Waldo is a village in Waldo Township, Marion County, Ohio, United States. The population was 326 at the 2020 census. Waldo is part of the River Valley Local School District.

==History==
Waldo was laid out in 1833 by M. D. Pettibone at the intersection of a turnpike and a state road. The village was named for Waldo Pettibone, the proprietor's son. A post office called Waldo has been in operation since 1847.

In 1895, Groll’s Fine Furniture was established to sell caskets and furniture. It closed in 2008 after 113 years in business.

Founded in 1962, the G&R Tavern is known for its fried bologna sandwich, which is topped with mustard, pickles, onions, and cheese.

==Geography==

According to the United States Census Bureau, the village has a total area of 0.65 sqmi, all land.

==Demographics==

Historical population
| Census | Pop. | Note | %± |
| 1850 | 773 |  | — |
| 1860 | 220 |  | −71.5% |
| 1870 | 247 |  | 12.3% |
| 1880 | 248 |  | 0.4% |
| 1890 | 151 |  | −39.1% |
| 1900 | 278 |  | 84.1% |
| 1910 | 319 |  | 14.7% |
| 1920 | 344 |  | 7.8% |
| 1930 | 353 |  | 2.6% |
| 1940 | 341 |  | −3.4% |
| 1950 | 356 |  | 4.4% |
| 1960 | 374 |  | 5.1% |
| 1970 | 428 |  | 14.4% |
| 1980 | 347 |  | −18.9% |
| 1990 | 340 |  | −2.0% |
| 2000 | 332 |  | −2.4% |
| 2010 | 338 |  | 1.8% |
| 2020 | 326 |  | −3.6% |
U.S. Decennial Census

===2010 census===
As of the census of 2010, there were 338 people, 138 households, and 99 families living in the village. The population density was 520.0 PD/sqmi. There were 157 housing units at an average density of 241.5 /sqmi. The racial makeup of the village was 96.4% White, 0.3% African American, 0.9% Asian, and 2.4% from two or more races. Hispanic or Latino of any race were 1.2% of the population.

There were 138 households, of which 31.2% had children under the age of 18 living with them, 55.1% were married couples living together, 10.1% had a female householder with no husband present, 6.5% had a male householder with no wife present, and 28.3% were non-families. 23.2% of all households were made up of individuals, and 10.1% had someone living alone who was 65 years of age or older. The average household size was 2.45 and the average family size was 2.86.

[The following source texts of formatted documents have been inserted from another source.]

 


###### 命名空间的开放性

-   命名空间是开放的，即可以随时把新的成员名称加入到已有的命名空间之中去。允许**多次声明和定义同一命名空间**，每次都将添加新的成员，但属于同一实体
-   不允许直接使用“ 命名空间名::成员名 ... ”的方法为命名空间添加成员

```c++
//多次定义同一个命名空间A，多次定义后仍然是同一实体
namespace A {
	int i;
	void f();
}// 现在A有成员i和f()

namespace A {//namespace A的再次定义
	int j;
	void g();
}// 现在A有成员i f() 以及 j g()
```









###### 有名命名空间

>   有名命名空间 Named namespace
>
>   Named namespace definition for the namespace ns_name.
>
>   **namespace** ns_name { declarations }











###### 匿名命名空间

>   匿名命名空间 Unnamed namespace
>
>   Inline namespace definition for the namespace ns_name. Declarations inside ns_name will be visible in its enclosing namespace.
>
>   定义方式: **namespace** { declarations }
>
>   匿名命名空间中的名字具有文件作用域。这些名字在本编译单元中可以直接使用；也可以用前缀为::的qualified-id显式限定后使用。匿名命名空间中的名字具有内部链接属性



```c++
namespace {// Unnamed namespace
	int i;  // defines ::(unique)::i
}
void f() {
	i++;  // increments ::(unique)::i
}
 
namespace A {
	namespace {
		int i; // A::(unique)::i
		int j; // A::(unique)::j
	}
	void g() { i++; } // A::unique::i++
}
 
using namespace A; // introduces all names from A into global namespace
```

The median age in the village was 41.5 years. 21.6% of residents were under the age of 18; 8.5% were between the ages of 18 and 24; 23.9% were from 25 to 44; 29.9% were from 45 to 64; and 16% were 65 years of age or older. The gender makeup of the village was 48.5% male and 51.5% female.

===2000 census===
As of the census of 2000, there were 332 people, 144 households, and 92 families living in the village. The population density was 510.5 PD/sqmi. There were 153 housing units at an average density of 235.2 /sqmi. The racial makeup of the village was 99.70% White and 0.30% Asian.

There were 144 households, out of which 26.4% had children under the age of 18 living with them, 56.9% were married couples living together, 6.3% had a female householder with no husband present, and 36.1% were non-families. 32.6% of all households were made up of individuals, and 19.4% had someone living alone who was 65 years of age or older. The average household size was 2.31 and the average family size was 2.98.

In the village, the population was spread out, with 23.8% under the age of 18, 4.5% from 18 to 24, 27.1% from 25 to 44, 27.1% from 45 to 64, and 17.5% who were 65 years of age or older. The median age was 41 years. For every 100 females there were 81.4 males. For every 100 females age 18 and over, there were 80.7 males.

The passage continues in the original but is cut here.